» Your assignment
Check every line in the records below for the word "Swell" and report how many have it, nothing more.

» Data provided

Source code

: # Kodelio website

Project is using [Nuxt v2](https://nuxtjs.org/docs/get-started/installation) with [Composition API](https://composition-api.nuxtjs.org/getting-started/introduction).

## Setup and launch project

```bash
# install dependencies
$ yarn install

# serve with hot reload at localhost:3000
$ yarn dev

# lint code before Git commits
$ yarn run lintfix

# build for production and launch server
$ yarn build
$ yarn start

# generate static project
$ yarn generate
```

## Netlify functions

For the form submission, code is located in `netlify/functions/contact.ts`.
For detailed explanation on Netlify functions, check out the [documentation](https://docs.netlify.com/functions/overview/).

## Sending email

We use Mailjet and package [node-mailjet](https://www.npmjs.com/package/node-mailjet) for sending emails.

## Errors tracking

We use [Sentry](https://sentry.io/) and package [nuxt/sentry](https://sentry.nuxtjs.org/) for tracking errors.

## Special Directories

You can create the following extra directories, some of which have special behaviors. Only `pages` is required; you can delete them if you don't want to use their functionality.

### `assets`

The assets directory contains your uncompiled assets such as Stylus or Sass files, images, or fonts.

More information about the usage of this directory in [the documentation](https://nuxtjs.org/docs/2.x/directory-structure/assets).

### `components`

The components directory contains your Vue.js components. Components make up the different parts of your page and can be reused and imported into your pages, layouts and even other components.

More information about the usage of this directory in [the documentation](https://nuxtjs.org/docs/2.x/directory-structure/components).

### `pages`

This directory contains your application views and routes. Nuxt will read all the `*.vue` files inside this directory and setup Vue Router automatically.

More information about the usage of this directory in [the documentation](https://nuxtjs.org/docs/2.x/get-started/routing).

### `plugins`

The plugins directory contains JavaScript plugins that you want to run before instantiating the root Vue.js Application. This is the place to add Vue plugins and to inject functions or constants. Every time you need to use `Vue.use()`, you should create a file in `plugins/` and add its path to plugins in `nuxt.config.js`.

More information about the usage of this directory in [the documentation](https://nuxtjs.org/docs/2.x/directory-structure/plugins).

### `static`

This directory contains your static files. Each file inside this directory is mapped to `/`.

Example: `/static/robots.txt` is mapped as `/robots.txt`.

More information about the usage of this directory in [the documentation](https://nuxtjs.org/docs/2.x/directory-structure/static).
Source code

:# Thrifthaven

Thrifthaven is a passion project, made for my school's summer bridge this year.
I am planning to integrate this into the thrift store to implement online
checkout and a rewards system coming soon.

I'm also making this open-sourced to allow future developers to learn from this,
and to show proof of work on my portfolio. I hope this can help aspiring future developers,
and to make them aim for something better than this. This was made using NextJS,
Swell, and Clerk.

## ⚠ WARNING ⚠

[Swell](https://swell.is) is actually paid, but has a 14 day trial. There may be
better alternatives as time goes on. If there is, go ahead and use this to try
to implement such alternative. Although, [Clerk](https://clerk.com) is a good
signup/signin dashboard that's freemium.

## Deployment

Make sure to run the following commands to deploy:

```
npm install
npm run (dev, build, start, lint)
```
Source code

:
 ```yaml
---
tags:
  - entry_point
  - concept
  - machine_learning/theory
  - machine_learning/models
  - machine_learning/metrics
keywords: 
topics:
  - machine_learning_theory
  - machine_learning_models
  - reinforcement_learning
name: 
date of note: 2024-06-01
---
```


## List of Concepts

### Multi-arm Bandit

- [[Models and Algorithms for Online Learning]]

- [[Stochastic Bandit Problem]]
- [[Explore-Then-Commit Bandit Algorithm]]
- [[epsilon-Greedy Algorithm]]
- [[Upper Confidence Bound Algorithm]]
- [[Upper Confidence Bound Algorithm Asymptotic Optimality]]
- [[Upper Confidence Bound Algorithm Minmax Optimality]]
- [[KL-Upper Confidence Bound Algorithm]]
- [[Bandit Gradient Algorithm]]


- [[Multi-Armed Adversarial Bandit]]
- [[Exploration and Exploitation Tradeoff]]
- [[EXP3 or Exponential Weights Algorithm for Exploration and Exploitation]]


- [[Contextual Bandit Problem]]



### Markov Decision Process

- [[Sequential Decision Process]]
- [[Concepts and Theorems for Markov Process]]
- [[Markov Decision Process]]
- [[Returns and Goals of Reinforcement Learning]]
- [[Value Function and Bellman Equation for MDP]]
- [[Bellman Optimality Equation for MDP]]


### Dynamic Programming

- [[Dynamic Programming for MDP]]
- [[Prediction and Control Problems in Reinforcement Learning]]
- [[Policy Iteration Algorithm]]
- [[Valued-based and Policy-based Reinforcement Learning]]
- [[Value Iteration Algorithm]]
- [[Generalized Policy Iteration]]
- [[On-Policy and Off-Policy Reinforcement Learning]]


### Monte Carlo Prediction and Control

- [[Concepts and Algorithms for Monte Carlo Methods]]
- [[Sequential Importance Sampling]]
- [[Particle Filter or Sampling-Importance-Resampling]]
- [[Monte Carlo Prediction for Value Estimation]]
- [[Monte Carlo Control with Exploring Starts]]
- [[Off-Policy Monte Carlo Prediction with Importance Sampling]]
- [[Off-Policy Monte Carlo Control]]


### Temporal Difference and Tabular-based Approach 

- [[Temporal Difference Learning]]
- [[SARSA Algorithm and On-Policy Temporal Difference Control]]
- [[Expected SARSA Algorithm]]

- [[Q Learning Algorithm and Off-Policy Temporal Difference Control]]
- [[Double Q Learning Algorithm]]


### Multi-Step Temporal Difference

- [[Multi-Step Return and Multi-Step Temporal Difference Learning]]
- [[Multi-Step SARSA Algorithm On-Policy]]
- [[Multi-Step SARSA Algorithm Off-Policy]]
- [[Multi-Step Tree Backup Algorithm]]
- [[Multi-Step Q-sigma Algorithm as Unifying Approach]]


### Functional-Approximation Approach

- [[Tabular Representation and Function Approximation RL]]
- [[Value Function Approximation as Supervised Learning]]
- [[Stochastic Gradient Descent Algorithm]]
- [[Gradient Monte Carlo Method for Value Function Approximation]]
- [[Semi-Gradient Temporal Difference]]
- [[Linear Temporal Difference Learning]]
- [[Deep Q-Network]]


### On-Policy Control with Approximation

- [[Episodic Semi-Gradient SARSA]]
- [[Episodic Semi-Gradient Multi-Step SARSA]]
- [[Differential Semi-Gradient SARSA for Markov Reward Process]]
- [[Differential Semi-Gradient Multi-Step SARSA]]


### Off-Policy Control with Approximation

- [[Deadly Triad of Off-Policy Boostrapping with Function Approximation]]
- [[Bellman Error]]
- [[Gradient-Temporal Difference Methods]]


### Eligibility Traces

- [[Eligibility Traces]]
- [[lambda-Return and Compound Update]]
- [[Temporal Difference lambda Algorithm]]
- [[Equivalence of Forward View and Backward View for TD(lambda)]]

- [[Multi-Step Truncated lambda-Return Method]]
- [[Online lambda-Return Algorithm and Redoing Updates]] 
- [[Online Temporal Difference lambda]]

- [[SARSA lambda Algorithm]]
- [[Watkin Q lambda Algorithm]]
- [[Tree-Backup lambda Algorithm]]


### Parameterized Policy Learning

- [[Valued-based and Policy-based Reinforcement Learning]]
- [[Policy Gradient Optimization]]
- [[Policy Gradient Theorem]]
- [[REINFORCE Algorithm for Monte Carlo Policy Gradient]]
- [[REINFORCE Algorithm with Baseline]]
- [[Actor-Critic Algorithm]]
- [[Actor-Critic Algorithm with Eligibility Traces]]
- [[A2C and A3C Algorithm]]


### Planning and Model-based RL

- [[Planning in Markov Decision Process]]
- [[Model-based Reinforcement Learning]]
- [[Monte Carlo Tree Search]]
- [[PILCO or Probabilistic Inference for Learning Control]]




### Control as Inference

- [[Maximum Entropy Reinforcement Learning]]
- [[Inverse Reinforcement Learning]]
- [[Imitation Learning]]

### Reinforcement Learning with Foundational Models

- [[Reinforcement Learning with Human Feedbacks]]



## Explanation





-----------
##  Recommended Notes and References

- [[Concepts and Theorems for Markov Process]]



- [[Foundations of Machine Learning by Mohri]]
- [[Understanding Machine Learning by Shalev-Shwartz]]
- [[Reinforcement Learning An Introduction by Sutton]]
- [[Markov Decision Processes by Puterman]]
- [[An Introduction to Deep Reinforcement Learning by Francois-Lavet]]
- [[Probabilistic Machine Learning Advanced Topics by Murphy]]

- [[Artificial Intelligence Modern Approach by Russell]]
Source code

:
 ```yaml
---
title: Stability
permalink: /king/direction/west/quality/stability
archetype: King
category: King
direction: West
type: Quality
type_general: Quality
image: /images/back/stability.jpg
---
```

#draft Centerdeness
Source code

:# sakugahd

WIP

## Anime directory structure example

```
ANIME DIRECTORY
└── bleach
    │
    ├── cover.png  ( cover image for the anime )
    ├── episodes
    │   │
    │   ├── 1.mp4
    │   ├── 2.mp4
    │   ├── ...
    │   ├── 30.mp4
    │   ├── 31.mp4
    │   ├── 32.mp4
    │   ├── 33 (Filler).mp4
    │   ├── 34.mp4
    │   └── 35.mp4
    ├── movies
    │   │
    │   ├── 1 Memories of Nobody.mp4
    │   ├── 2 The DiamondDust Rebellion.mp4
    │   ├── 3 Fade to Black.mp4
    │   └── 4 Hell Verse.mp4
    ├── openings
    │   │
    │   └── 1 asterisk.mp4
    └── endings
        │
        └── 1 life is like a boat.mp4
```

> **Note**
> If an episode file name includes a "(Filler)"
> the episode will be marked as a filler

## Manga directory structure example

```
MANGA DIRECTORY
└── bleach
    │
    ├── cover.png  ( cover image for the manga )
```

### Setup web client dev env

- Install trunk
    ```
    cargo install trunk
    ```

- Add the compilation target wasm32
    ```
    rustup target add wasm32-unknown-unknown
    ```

» Task answer
2